You probably know the basics of human immunodeficiency virus (HIV), which causes acquired immunodeficiency syndrome (AIDS). Back in the disease's terrifying heyday of the 1980s and early '90s, even experts knew precious little about how to treat HIV, which is usually transmitted through unprotected anal or vaginal sex or by sharing drug needles [source: CDC]. Common symptoms include rashes, fever, enlarged lymph nodes and a sore throat. Over time, if untreated, a body with HIV loses the ability to fight off infections, which leads to AIDS [source: CDC]. Contracting HIV used to be a death sentence, but not anymore, thanks to the introduction of antiretroviral drugs in the mid-1990s.

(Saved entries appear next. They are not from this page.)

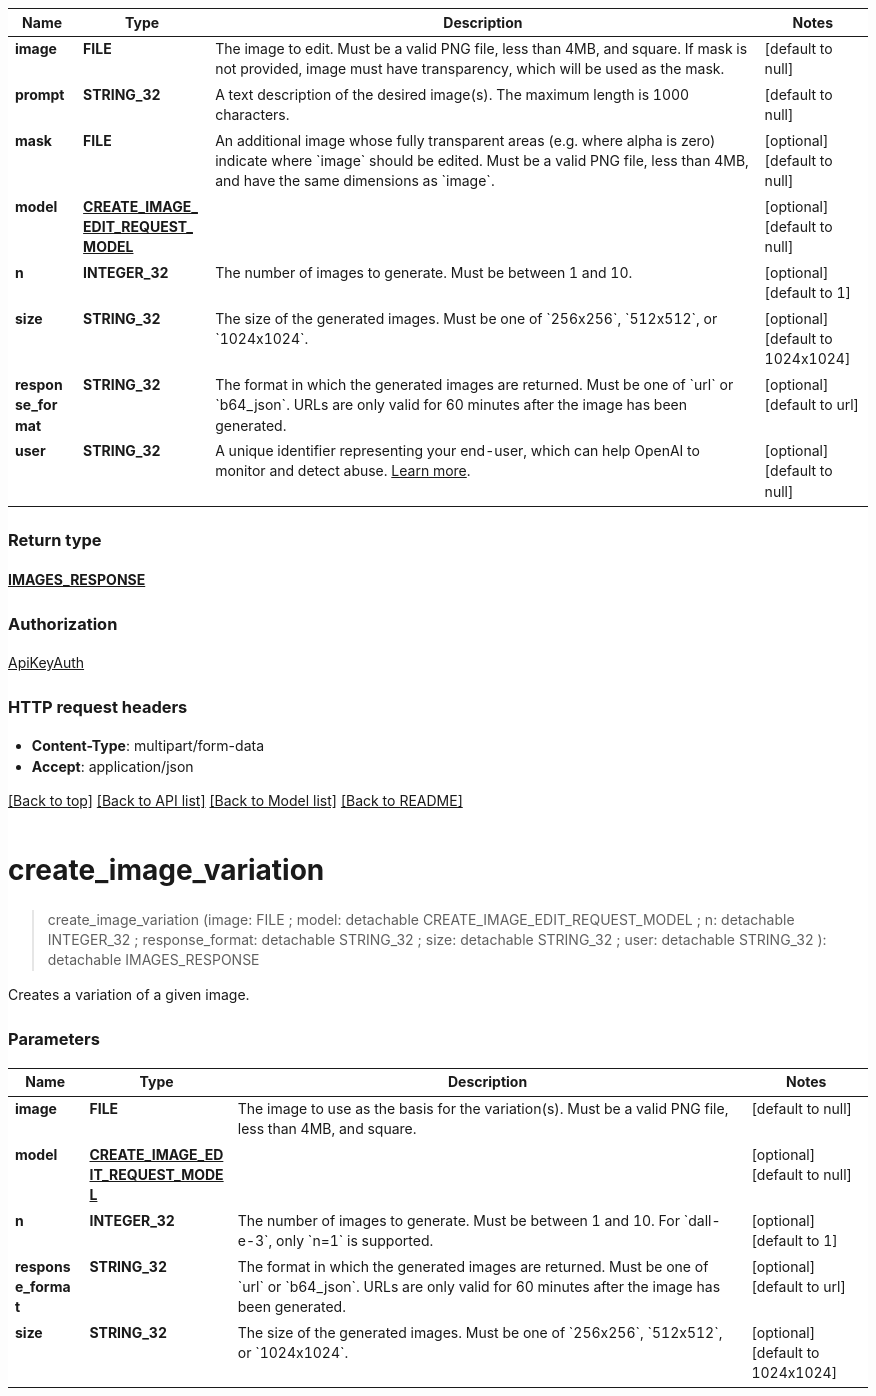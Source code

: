 Name | Type | Description  | Notes
------------- | ------------- | ------------- | -------------
 **image** | **FILE**| The image to edit. Must be a valid PNG file, less than 4MB, and square. If mask is not provided, image must have transparency, which will be used as the mask. | [default to null]
 **prompt** | **STRING_32**| A text description of the desired image(s). The maximum length is 1000 characters. | [default to null]
 **mask** | **FILE**| An additional image whose fully transparent areas (e.g. where alpha is zero) indicate where &#x60;image&#x60; should be edited. Must be a valid PNG file, less than 4MB, and have the same dimensions as &#x60;image&#x60;. | [optional] [default to null]
 **model** | [**CREATE_IMAGE_EDIT_REQUEST_MODEL**](CreateImageEditRequest_model.md)|  | [optional] [default to null]
 **n** | **INTEGER_32**| The number of images to generate. Must be between 1 and 10. | [optional] [default to 1]
 **size** | **STRING_32**| The size of the generated images. Must be one of &#x60;256x256&#x60;, &#x60;512x512&#x60;, or &#x60;1024x1024&#x60;. | [optional] [default to 1024x1024]
 **response_format** | **STRING_32**| The format in which the generated images are returned. Must be one of &#x60;url&#x60; or &#x60;b64_json&#x60;. URLs are only valid for 60 minutes after the image has been generated. | [optional] [default to url]
 **user** | **STRING_32**| A unique identifier representing your end-user, which can help OpenAI to monitor and detect abuse. [Learn more](/docs/guides/safety-best-practices/end-user-ids).  | [optional] [default to null]

### Return type

[**IMAGES_RESPONSE**](ImagesResponse.md)

### Authorization

[ApiKeyAuth](../README.md#ApiKeyAuth)

### HTTP request headers

 - **Content-Type**: multipart/form-data
 - **Accept**: application/json

[[Back to top]](#) [[Back to API list]](../README.md#documentation-for-api-endpoints) [[Back to Model list]](../README.md#documentation-for-models) [[Back to README]](../README.md)

# **create_image_variation**
> create_image_variation (image: FILE ; model:  detachable CREATE_IMAGE_EDIT_REQUEST_MODEL ; n:  detachable INTEGER_32 ; response_format:  detachable STRING_32 ; size:  detachable STRING_32 ; user:  detachable STRING_32 ): detachable IMAGES_RESPONSE


Creates a variation of a given image.


### Parameters

Name | Type | Description  | Notes
------------- | ------------- | ------------- | -------------
 **image** | **FILE**| The image to use as the basis for the variation(s). Must be a valid PNG file, less than 4MB, and square. | [default to null]
 **model** | [**CREATE_IMAGE_EDIT_REQUEST_MODEL**](CreateImageEditRequest_model.md)|  | [optional] [default to null]
 **n** | **INTEGER_32**| The number of images to generate. Must be between 1 and 10. For &#x60;dall-e-3&#x60;, only &#x60;n&#x3D;1&#x60; is supported. | [optional] [default to 1]
 **response_format** | **STRING_32**| The format in which the generated images are returned. Must be one of &#x60;url&#x60; or &#x60;b64_json&#x60;. URLs are only valid for 60 minutes after the image has been generated. | [optional] [default to url]
 **size** | **STRING_32**| The size of the generated images. Must be one of &#x60;256x256&#x60;, &#x60;512x512&#x60;, or &#x60;1024x1024&#x60;. | [optional] [default to 1024x1024]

"In the early days, people diagnosed with HIV had a life expectancy of about eight years," says John Brooks, M.D., medical officer in the Division of HIV/AIDS Prevention of the Centers for Disease Control and Prevention (CDC). "Today, a person who is promptly diagnosed with HIV and appropriately treated can look forward to a close-to-normal life span." Modern antiretroviral therapy can be administered in as little as one pill per day, eliminating symptoms, but stopping short at actually curing the disease, of course [source: WebMD].
In 2010, AIDS was the seventh leading cause of death among the 25-44 age bracket in the U.S., having peaked at No. 1 in both 1994 and 1995 [source: The Henry J. Kaiser Family Foundation]. Yet, the epidemic is far from over, with about 34 million people in 2014 infected around the globe, often unaware they even have HIV or AIDS [source: amfAR].